Well, let me tell ya somethin’ about this Tom Morris golf wear, you know, the kind them fancy folks wear when they’re out hittin’ them little white balls.
Tom Morris golf clothing, that’s what they call it. I ain’t no golfer myself, mind you. My old man, he used to say golf was a good walk spoiled. But I seen them pictures, them fellas all dressed up in their fancy pants and shirts. Looks like they’re goin’ to a party, not whackin’ at a ball, if you ask me.
Now, from what I hear, this Tom Morris fella, he’s a big deal in the golfin’ world. St. Andrews, they say, that’s where he’s from. Got his own shop there, sellin’ all sorts of this golf apparel. Shirts, pants, shoes… the whole shebang. They even got this special thing, a “Tom Morris 200 bundle,” with a fancy head cover for your stick. Don’t ask me what a driver head cover is, sounds like somethin’ you put on your car, not a golf club. But them golfers, they like their fancy stuff, that’s for sure.
- They got shirts, what they call “polos”. Look like regular shirts to me, but I guess they got some special name for ’em.
- Then there’s the pants, “golf shorts” and “golf pants”. Short ones for when it’s hot, long ones for when it ain’t. Common sense, if you ask me.
- And shoes! Special shoes just for golfin’. Can you believe that? Like your regular shoes ain’t good enough to walk around in the grass.
- Oh, and they got rain gear too. In case it starts rainin’ while you’re out there chasin’ that little white ball. Seems like a lot of fuss for a game, if you ask me.
Now, they say there’s a lot of different golf clothing brands out there. Thirty of ’em, they say! Thirty different companies makin’ clothes just for golfin’! That’s a lot of shirts and pants, ain’t it? But this Tom Morris, he’s one of the best, they tell me. The “brashest”, the “boldest”, the “all-around best”. Sounds like a bunch of hogwash to me, but folks seem to like it.
They say pickin’ out the right golf clothes can be “overwhelmin'”. Overwhelmin’! Like pickin’ out a shirt is the hardest thing in the world. But I guess if you’re one of them fancy golfers, you gotta look the part, you know? Gotta have the right shoes, the right pants, the right shirt. Otherwise, them other golfers might laugh at ya, I reckon.
This golf apparel ain’t just about lookin’ good, though. They say it helps you play better too. Keeps you cool when it’s hot, keeps you dry when it’s rainin’. I don’t know about all that. Seems to me like if you’re gonna hit that ball good, you gotta practice, not worry about your fancy clothes. But what do I know?
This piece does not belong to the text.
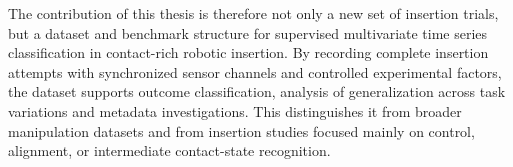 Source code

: The contribution of this thesis is therefore not only a new set of insertion trials, but a dataset and benchmark structure for supervised multivariate time series classification in contact-rich robotic insertion. By recording complete insertion attempts with synchronized sensor channels and controlled experimental factors, the dataset supports outcome classification, analysis of generalization across task variations and metadata investigations. This distinguishes it from broader manipulation datasets and from insertion studies focused mainly on control, alignment, or intermediate contact-state recognition.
I’m just an old woman.
They talk about “trendy” and “cool” golf brands. Trendy! Cool! Like golf clothes are supposed to be somethin’ fashionable. I tell you, back in my day, you wore whatever you had on hand when you went out to do somethin’. Didn’t need no special clothes just to walk around in the grass. But times change, I guess.
And this St. Andrews place, where Tom Morris has his shop, they call it “The Home of Golf”. The Home of Golf! Sounds like a mighty important place. I bet them golfers go there and spend a whole lotta money on them fancy clothes. Free shippin’ if you spend over 50, they say. Fifty what? Fifty dollars? Fifty pounds? Them fancy folks and their fancy money.
Anyways, that’s what I know about this Tom Morris golf clothing. It’s fancy, it’s expensive, and it’s for them folks who like to chase that little white ball around. Me, I’ll stick to my regular clothes, thank you very much. They’re comfortable, they’re practical, and they don’t cost an arm and a leg. But if you’re a golfer, I guess you gotta have the right gear. And from what I hear, this Tom Morris stuff is some of the best there is. So go on, get yourself some fancy pants and a shirt, and go hit that ball. Just don’t expect me to understand it.
And if you are lookin’ for this Tom Morris stuff, go on to St. Andrews, that’s where his store is at. Or maybe look online, they sell everything on that there internet now, don’t they? Just search for Tom Morris, you’ll find it. But be prepared to spend some money, ’cause this ain’t no bargain basement stuff, I tell ya.